The QtAC method’s results from the Samothraki analysis confirmed characteristic phase-oriented behavior predicted by the adaptive cycle model. Modeling the dynamics of compartmental dependencies more intimately captures the system’s response to system input or perturbations. The results describe at which points in time the system contained more information, which pairwise relationships strengthened or weakened, and how resilient the system was to perturbations following notable changes or events (e.g., a rapid expansion in physical infrastructure). Those data aspects are enough to capture the adaptive cycle since they contain information about the system’s nodal responses to change over time. Material flow analysis does not necessarily contain information about system response at the level the QtAC method does—it only contains information regarding how the network’s structure exists based on what flows exist at a given snapshot in time. The user must infer system responses from material flow data through further network property calculations, such as robustness, average path length, mean nodal degree, etc.8. Further case studies could investigate whether the QtAC method confirms the adaptive cycle, and more interestingly, seek relationships between adaptive cycle phases and network indicators. Discovering correlations between ENA indicators and particular adaptive cycle phases would integrate these two theories and enhance the understanding of complex system dynamics.
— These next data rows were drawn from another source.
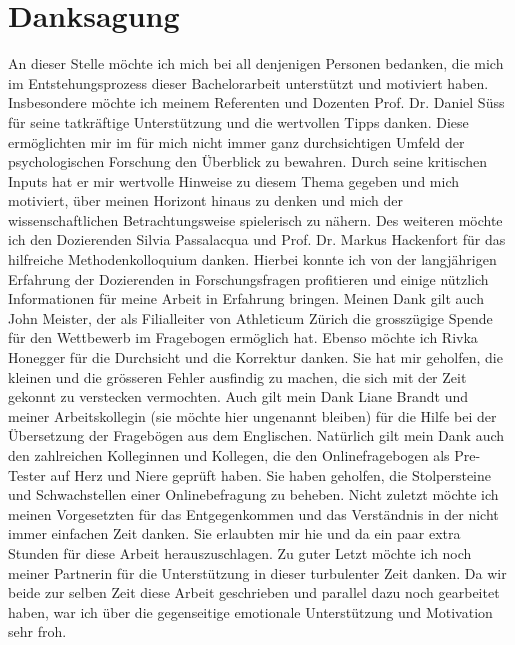 %
%
\thispagestyle{empty} 
\let\raggedsection\centering
\chapter*{Danksagung}\label{label.danksagung}
\let\raggedsection\raggedright 
An dieser Stelle möchte ich mich bei all denjenigen Personen bedanken, die mich im Entstehungsprozess dieser Bachelorarbeit unterstützt und motiviert haben. Insbesondere möchte ich meinem Referenten und Dozenten Prof. Dr. Daniel Süss für seine tatkräftige Unterstützung und die wertvollen Tipps danken. Diese ermöglichten mir im für mich nicht immer ganz durchsichtigen Umfeld der psychologischen Forschung den Überblick zu bewahren. Durch seine kritischen Inputs hat er mir wertvolle Hinweise zu diesem Thema gegeben und mich motiviert, über meinen Horizont hinaus zu denken und mich der wissenschaftlichen Betrachtungsweise spielerisch zu nähern. Des weiteren möchte ich den Dozierenden Silvia Passalacqua und Prof. Dr. Markus Hackenfort für das hilfreiche Methodenkolloquium danken. Hierbei konnte ich von der langjährigen Erfahrung der Dozierenden in Forschungsfragen profitieren und einige nützlich Informationen für meine Arbeit in Erfahrung bringen. Meinen Dank gilt auch John Meister, der als Filialleiter von Athleticum Zürich die grosszügige Spende für den Wettbewerb im Fragebogen ermöglich hat. Ebenso möchte ich Rivka Honegger für die Durchsicht und die Korrektur danken. Sie hat mir geholfen, die kleinen und die grösseren Fehler ausfindig zu machen, die sich mit der Zeit gekonnt zu verstecken vermochten. Auch gilt mein Dank Liane Brandt und meiner Arbeitskollegin (sie möchte hier ungenannt bleiben) für die Hilfe bei der Übersetzung der Fragebögen aus dem Englischen. Natürlich gilt mein Dank auch den zahlreichen Kolleginnen und Kollegen, die den Onlinefragebogen als Pre-Tester auf Herz und Niere geprüft haben. Sie haben geholfen, die Stolpersteine und Schwachstellen einer Onlinebefragung zu beheben. Nicht zuletzt möchte ich meinen Vorgesetzten für das Entgegenkommen und das Verständnis in der nicht immer einfachen Zeit danken. Sie erlaubten mir hie und da ein paar extra Stunden für diese Arbeit herauszuschlagen. Zu guter Letzt möchte ich noch meiner Partnerin für die Unterstützung in dieser turbulenter Zeit danken. Da wir beide zur selben Zeit diese Arbeit geschrieben und parallel dazu noch gearbeitet haben, war ich über die gegenseitige emotionale Unterstützung und Motivation sehr froh.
The large appeal of the QtAC method is that it enables users to execute system analyses with fewer data requirements, especially when data are scarce or unavailable. The data availability challenge is often in obstacle in conventional material/energy flow analysis. While this was not a challenge in this study, the QtAC results showed clear detection of significant system events throughout the dataset, such as road and port constructions, subsidizations, and other historical changes that are viewed as perturbations. Thus, this novel method that utilizes transfer entropy to define network structures seems to be promising as an alternative to conventional flow analysis, especially since it offers different insights into network properties in some cases, such as a system’s TST. The two methods could be executed together to produce a more comprehensive systems analysis where one describes the resource flows that define the network’s structure and the other describes how much influence nodes have on one another. From the perspective of users executing these forms of system analysis, conventional flow analysis is effective for identifying superficial material/energy flows that define the network structures under investigation, and information-based analysis is effective for understanding how system actors relate and depend on each other in response to system change, possibly giving deeper insights into system dynamics and evolution. Ultimately, future research should aim to integrate these two innately different forms of ascendency analysis by applying information-based results to other ENA indicators. It is believed a new and insightful understanding of these indicators may arise when translating them to an information framework.